Prove that $fg\in L^r(\Omega)$ if $f\in L^p(\Omega),g\in L^q(\Omega)$, and $\frac1 p+\frac1 q=\frac1 r$

Question

Can anyone give me a hint for proving the following:

Let $\Omega$ be a measure space. Assume $f \in L^p(\Omega)$ and $g \in L^q(\Omega)$ with $1 \leq p, q \leq \infty$ and $\frac1p + \frac1q \leq 1$. Prove that $fg \in L^r(\Omega)$ with $\frac1r = \frac1p + \frac1q$.

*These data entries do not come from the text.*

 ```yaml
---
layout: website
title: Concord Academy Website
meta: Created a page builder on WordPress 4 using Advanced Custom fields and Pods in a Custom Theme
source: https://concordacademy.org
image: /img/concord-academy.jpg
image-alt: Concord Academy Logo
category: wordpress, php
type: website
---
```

Note: One should be able to use (the standard) Hölder inequality. Notice that if you have $\frac1p + \frac1q = 1$ you recover the former result.

Answer 1

Using the standard Hölder inequality: $$ \|fg\|_r^r=\|f^rg^r\|_1\le\|f^r\|_{p/r}\|g^r\|_{q/r}=\|f\|_p^r\|g\|_q^r $$ Since $\frac{r}{p}+\frac{r}{q}=1$.

Answer 2

Hint: $$ 1 = \frac{r}{p}+\frac{r}{q} = \frac{1}{\frac{p}{r}}+\frac{1}{\frac{q}{r}} $$

Answer 3

we can remark that : $$\frac 1{p'} + \frac 1{q'} = 1$$ where : $$p'=\frac pr ; q'=\frac qr$$ and proof that $f^r \in L^{p'}$ and $g^r \in L^{q'}$